* Task brief
Look through the lines below and extract each one that contains "Contents".

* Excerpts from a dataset
━━━━━━━━━━━━━━━━━━━━━━━━━━━━━━
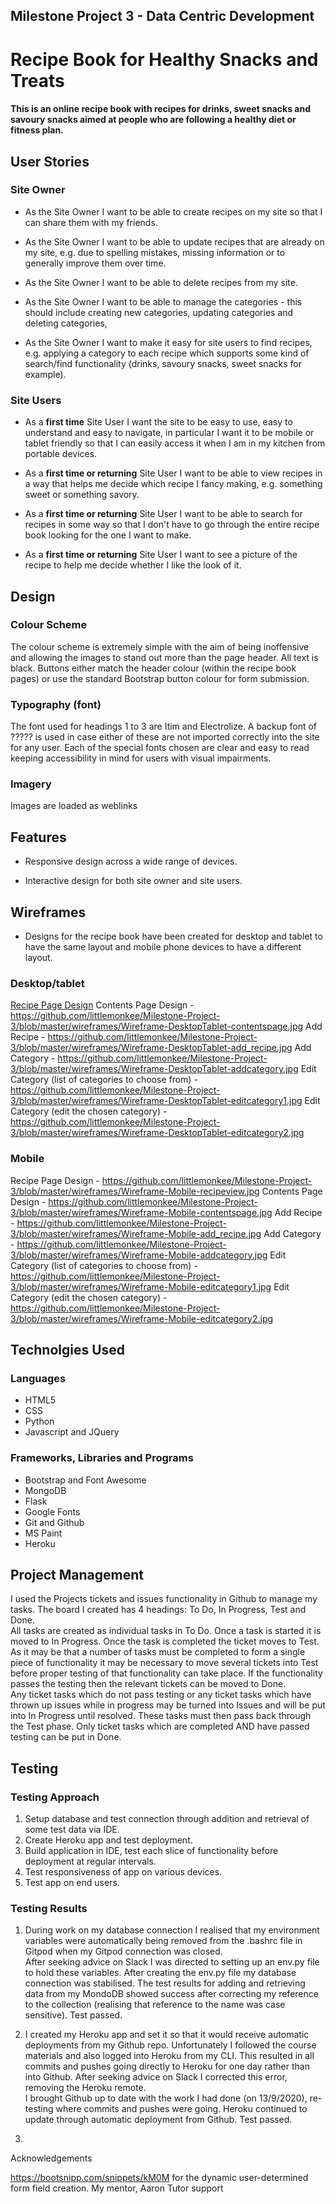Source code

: ## Milestone Project 3 - Data Centric Development

# Recipe Book for Healthy Snacks and Treats

#### This is an online recipe book with recipes for drinks, sweet snacks and savoury snacks aimed at people who are following a healthy diet or fitness plan.



## User Stories

### Site Owner

- As the Site Owner I want to be able to create recipes on my site so that I can share them with my friends.

- As the Site Owner I want to be able to update recipes that are already on my site, e.g. due to spelling mistakes, missing information or to generally improve them over time.

- As the Site Owner I want to be able to delete recipes from my site.

- As the Site Owner I want to be able to manage the categories - this should include creating new categories, updating categories and deleting categories,

- As the Site Owner I want to make it easy for site users to find recipes, e.g. applying a category to each recipe which supports some kind of search/find functionality (drinks, savoury snacks, sweet snacks for example).


### Site Users

- As a **first time** Site User I want the site to be easy to use, easy to understand and easy to navigate, in particular I want it to be mobile or tablet friendly so that I can easily access it when I am in my kitchen from portable devices.

- As a **first time or returning** Site User I want to be able to view recipes in a way that helps me decide which recipe I fancy making, e.g. something sweet or something savory.

- As a **first time or returning** Site User I want to be able to search for recipes in some way so that I don't have to go through the entire recipe book looking for the one I want to make.

- As a **first time or returning** Site User I want to see a picture of the recipe to help me decide whether I like the look of it.


## Design

### Colour Scheme

The colour scheme is extremely simple with the aim of being inoffensive and allowing the images to stand out more than the page header.
All text is black.  Buttons either match the header colour (within the recipe book pages) or use the standard Bootstrap button colour for form submission.

### Typography (font)

The font used for headings 1 to 3 are Itim and Electrolize.  A backup font of ????? is used in case either of these are not imported correctly into the site for any user.
Each of the special fonts chosen are clear and easy to read keeping accessibility in mind for users with visual impairments.

### Imagery

Images are loaded as weblinks 


## Features

- Responsive design across a wide range of devices.

- Interactive design for both site owner and site users.


## Wireframes

* Designs for the recipe book have been created for desktop and tablet to have the same layout and mobile phone devices to have a different layout.

### Desktop/tablet

[Recipe Page Design](../blob/master/wireframes/Wireframe-DesktopTablet-recipeview.jpg)
Contents Page Design - https://github.com/littlemonkee/Milestone-Project-3/blob/master/wireframes/Wireframe-DesktopTablet-contentspage.jpg
Add Recipe - https://github.com/littlemonkee/Milestone-Project-3/blob/master/wireframes/Wireframe-DesktopTablet-add_recipe.jpg
Add Category - https://github.com/littlemonkee/Milestone-Project-3/blob/master/wireframes/Wireframe-DesktopTablet-addcategory.jpg
Edit Category (list of categories to choose from) - https://github.com/littlemonkee/Milestone-Project-3/blob/master/wireframes/Wireframe-DesktopTablet-editcategory1.jpg
Edit Category (edit the chosen category) - https://github.com/littlemonkee/Milestone-Project-3/blob/master/wireframes/Wireframe-DesktopTablet-editcategory2.jpg

### Mobile

Recipe Page Design - https://github.com/littlemonkee/Milestone-Project-3/blob/master/wireframes/Wireframe-Mobile-recipeview.jpg
Contents Page Design - https://github.com/littlemonkee/Milestone-Project-3/blob/master/wireframes/Wireframe-Mobile-contentspage.jpg
Add Recipe - https://github.com/littlemonkee/Milestone-Project-3/blob/master/wireframes/Wireframe-Mobile-add_recipe.jpg
Add Category - https://github.com/littlemonkee/Milestone-Project-3/blob/master/wireframes/Wireframe-Mobile-addcategory.jpg
Edit Category (list of categories to choose from) - https://github.com/littlemonkee/Milestone-Project-3/blob/master/wireframes/Wireframe-Mobile-editcategory1.jpg
Edit Category (edit the chosen category) - https://github.com/littlemonkee/Milestone-Project-3/blob/master/wireframes/Wireframe-Mobile-editcategory2.jpg


## Technolgies Used

### Languages

* HTML5
* CSS
* Python
* Javascript and JQuery

### Frameworks, Libraries and Programs

* Bootstrap and Font Awesome
* MongoDB
* Flask
* Google Fonts
* Git and Github
* MS Paint
* Heroku


## Project Management

I used the Projects tickets and issues functionality in Github to manage my tasks.  The board I created has 4 headings: To Do, In Progress, Test and Done.  
All tasks are created as individual tasks in To Do.  Once a task is started it is moved to In Progress.  Once the task is completed the ticket moves to Test.
As it may be that a number of tasks must be completed to form a single piece of functionality it may be necessary to move several tickets into Test before proper testing of that functionality can take place.
If the functionality passes the testing then the relevant tickets can be moved to Done.  
Any ticket tasks which do not pass testing or any ticket tasks which have thrown up issues while in progress may be turned into Issues and will be put into In Progress until resolved.  These tasks must then pass back through the Test phase.
Only ticket tasks which are completed AND have passed testing can be put in Done.


## Testing

### Testing Approach

1. Setup database and test connection through addition and retrieval of some test data via IDE.
2. Create Heroku app and test deployment.
3. Build application in IDE, test each slice of functionality before deployment at regular intervals.
4. Test responsiveness of app on various devices.
5. Test app on end users.

### Testing Results

1. During work on my database connection I realised that my environment variables were automatically being removed from the .bashrc file in Gitpod when my Gitpod connection was closed.  
After seeking advice on Slack I was directed to setting up an env.py file to hold these variables.  After creating the env.py file my database connection was stabilised. 
The test results for adding and retrieving data from my MondoDB showed success after correcting my reference to the collection (realising that reference to the name was case sensitive).
Test passed.

2. I created my Heroku app and set it so that it would receive automatic deployments from my Github repo.  Unfortunately I followed the course materials and also logged into Heroku from my CLI.
This resulted in all commits and pushes going directly to Heroku for one day rather than into Github.  After seeking advice on Slack I corrected this error, removing the Heroku remote.  
I brought Github up to date with the work I had done (on 13/9/2020), re-testing where commits and pushes were going.  Heroku continued to update through automatic deployment from Github.
Test passed.

3. 





Acknowledgements

https://bootsnipp.com/snippets/kM0M for the dynamic user-determined form field creation.
My mentor, Aaron
Tutor support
━━━━━━━━━━━━━━━━━━━━━━━━━━━━━━
* Solution
Contents Page Design - https://github.com/littlemonkee/Milestone-Project-3/blob/master/wireframes/Wireframe-DesktopTablet-contentspage.jpg
Contents Page Design - https://github.com/littlemonkee/Milestone-Project-3/blob/master/wireframes/Wireframe-Mobile-contentspage.jpg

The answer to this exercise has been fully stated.